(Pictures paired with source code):

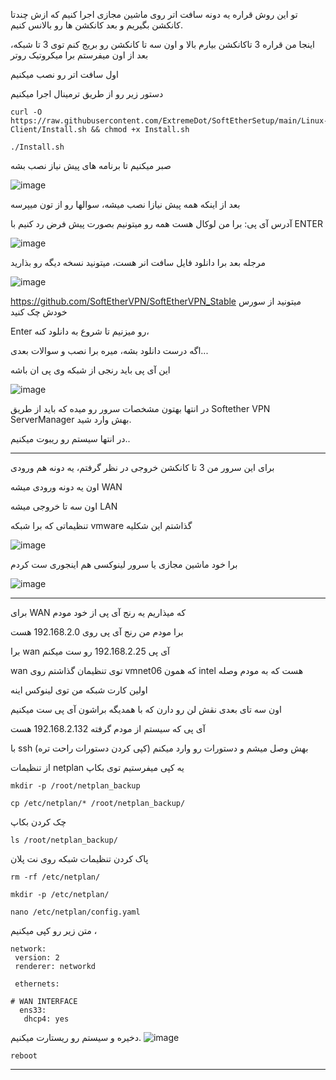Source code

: تو این روش  قراره یه دونه سافت اتر روی ماشین مجازی اجرا کنیم که ازش چندتا کانکشن بگیریم و بعد کانکشن ها رو بالانس کنیم.

اینجا من قراره 3 تاکانکشن بیارم بالا و اون سه تا کانکشن رو بریج کنم توی 3 تا شبکه، بعد از اون میفرستم برا میکروتیک روتر



اول سافت اتر رو نصب میکنیم

دستور زیر رو از طریق ترمینال اجرا میکنیم


```
curl -O https://raw.githubusercontent.com/ExtremeDot/SoftEtherSetup/main/Linux-Client/Install.sh && chmod +x Install.sh

./Install.sh

```

صبر میکنیم تا برنامه های پیش نیاز نصب بشه

![image](https://user-images.githubusercontent.com/120102306/230411127-95e22db0-f4c2-425b-add5-8d5d287a6ef7.png)


بعد از اینکه همه پیش نیازا نصب میشه، سوالها رو از تون میپرسه

آدرس آی پی: برا من لوکال هست 
همه رو میتونیم بصورت پیش فرض رد کنیم با ENTER

![image](https://user-images.githubusercontent.com/120102306/230413518-c27c4e5f-222a-430a-b554-1c95bec8280f.png)

مرجله بعد برا دانلود فایل سافت انر هست، میتونید نسخه دیگه رو بذارید

![image](https://user-images.githubusercontent.com/120102306/230414045-772f0335-a2e2-482c-a62d-16e2c4964da5.png)

https://github.com/SoftEtherVPN/SoftEtherVPN_Stable
میتونید از سورس خودش چک کنید


Enter رو میزنیم تا شروع به دانلود کنه، 

اگه درست دانلود بشه، میره برا نصب و سوالات بعدی...

این آی پی باید رنجی از شبکه وی پی ان باشه

![image](https://user-images.githubusercontent.com/120102306/230417819-647fa678-f35a-4a43-9492-958d0eeb7c7b.png)


در انتها بهتون مشخصات سرور رو میده که باید از طریق Softether VPN ServerManager بهش وارد شید.


در انتها سیستم رو ریبوت میکنیم..


***

برای این سرور من 3 تا کانکشن خروجی در نظر گرفتم، یه دونه هم ورودی


اون یه دونه ورودی میشه WAN

اون سه تا خروجی میشه LAN


تنظیماتی که برا شبکه vmware گذاشتم این شکلیه

![image](https://user-images.githubusercontent.com/120102306/230421471-2ca003bd-dd1d-4cda-b833-263904e74704.png)

برا خود ماشین مجازی یا سرور لینوکسی هم اینجوری ست کردم


![image](https://user-images.githubusercontent.com/120102306/230421711-594aa8eb-6b40-46e5-9ed6-e466ed02acbc.png)


***

برای WAN که میذاریم یه رنج آی پی از خود مودم

برا مودم من رنج آی پی روی 192.168.2.0 هست


برا wan آی پی 192.168.2.25 رو ست میکنم


wan توی تنظیمان گذاشتم روی vmnet06 که همون intel هست که به مودم وصله

اولین کارت شبکه من توی لینوکس اینه

اون سه تای بعدی نقش لن رو دارن که با همدیگه براشون آی پی ست میکنیم

آی پی که سیستم از مودم گرفته 192.168.2.132 هست

با ssh بهش وصل میشم و دستورات رو وارد میکنم (کپی کردن دستورات راحت تره)



از تنظیمات netplan یه کپی میفرستیم توی بکاپ

```
mkdir -p /root/netplan_backup

cp /etc/netplan/* /root/netplan_backup/
```

چک کردن بکاپ
```
ls /root/netplan_backup/
```

پاک کردن تنظیمات شبکه روی نت پلان
```
rm -rf /etc/netplan/

```

```
mkdir -p /etc/netplan/
```

```
nano /etc/netplan/config.yaml
```

متن زیر رو کپی میکنیم ، 
```
network:
 version: 2
 renderer: networkd

 ethernets:

# WAN INTERFACE
  ens33:
   dhcp4: yes
```


دخیره و سیستم رو ریستارت میکنیم.
![image](https://user-images.githubusercontent.com/120102306/230424923-03519c9b-a9f9-4eea-abf5-b4530f55149a.png)

```
reboot
```

***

(WHAT THE TASK ASKS): From the records above, pull every line that carries the word "root".

(OUTPUT OF THE TASK):
mkdir -p /root/netplan_backup
cp /etc/netplan/* /root/netplan_backup/
ls /root/netplan_backup/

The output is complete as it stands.